▶ [What this task involves]
Filter the listing down to the lines containing the word "left".
┄┄┄┄┄┄┄┄┄┄
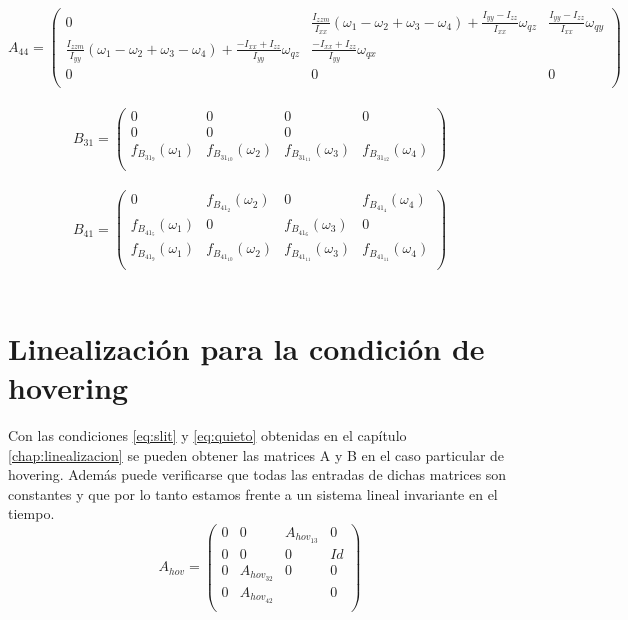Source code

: \begin{equation}
A_{44}=\left(\begin{array}{ccc}
0 &\frac{I_{zzm}}{I_{xx}}(\omega_1-\omega_2+\omega_3-\omega_4) + \frac{I_{yy}-I_{zz}}{I_{xx}}\omega_{qz}& \frac{I_{yy}-I_{zz}}{I_{xx}}\omega_{qy} \\
\frac{I_{zzm}}{I_{yy}}(\omega_1-\omega_2+\omega_3-\omega_4) + \frac{-I_{xx}+I_{zz}}{I_{yy}}\omega_{qz} & \frac{-I_{xx}+I_{zz}}{I_{yy}}\omega_{qx}\\
0&0&0\\
\end{array}\right)
\end{equation}\\

\begin{equation}
B_{31}=\left(\begin{array}{cccc}
0 & 0 & 0 &0\\
0&0&0\\
f_{B_{31_9}}(\omega_1) & f_{B_{31_10}}(\omega_2) & f_{B_{31_11}}(\omega_3) &f_{B_{31_12}}(\omega_4)\\
\end{array}\right)
\end{equation}\\

\begin{equation}
B_{41}=\left(\begin{array}{cccc}
0 & f_{B_{41_2}}(\omega_2) & 0 & f_{B_{41_4}}(\omega_4)\\
f_{B_{41_5}}(\omega_1)&0&f_{B_{41_6}}(\omega_3)&0\\
f_{B_{41_9}}(\omega_1) & f_{B_{41_10}}(\omega_2) & f_{B_{41_11}}(\omega_3) &f_{B_{41_11}}(\omega_4)\\
\end{array}\right)
\end{equation}\\

\section{Linealizaci\'on para la condici\'on de hovering}
Con las condiciones \ref{eq:slit} y \ref{eq:quieto} obtenidas en el cap\'itulo \ref{chap:linealizacion} se pueden obtener las matrices A y B en el caso particular de hovering. Adem\'as puede verificarse que todas las entradas de dichas matrices son constantes y que por lo tanto estamos frente a un sistema lineal invariante en el tiempo.
\begin{equation}
\label{eq:Ahov}
A_{hov}=\left(\begin{array}{cccc}
0 & 0 & A_{hov_{13}} & 0 \\
0 & 0 & 0      & Id\\
0 & A_{hov_{32}} & 0 & 0\\
0 & A_{hov_{42}}      &  & 0 \\    
\end{array}\right)
\end{equation}\\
┄┄┄┄┄┄┄┄┄┄
▶ [Output]
A_{44}=\left(\begin{array}{ccc}
B_{31}=\left(\begin{array}{cccc}
B_{41}=\left(\begin{array}{cccc}
A_{hov}=\left(\begin{array}{cccc}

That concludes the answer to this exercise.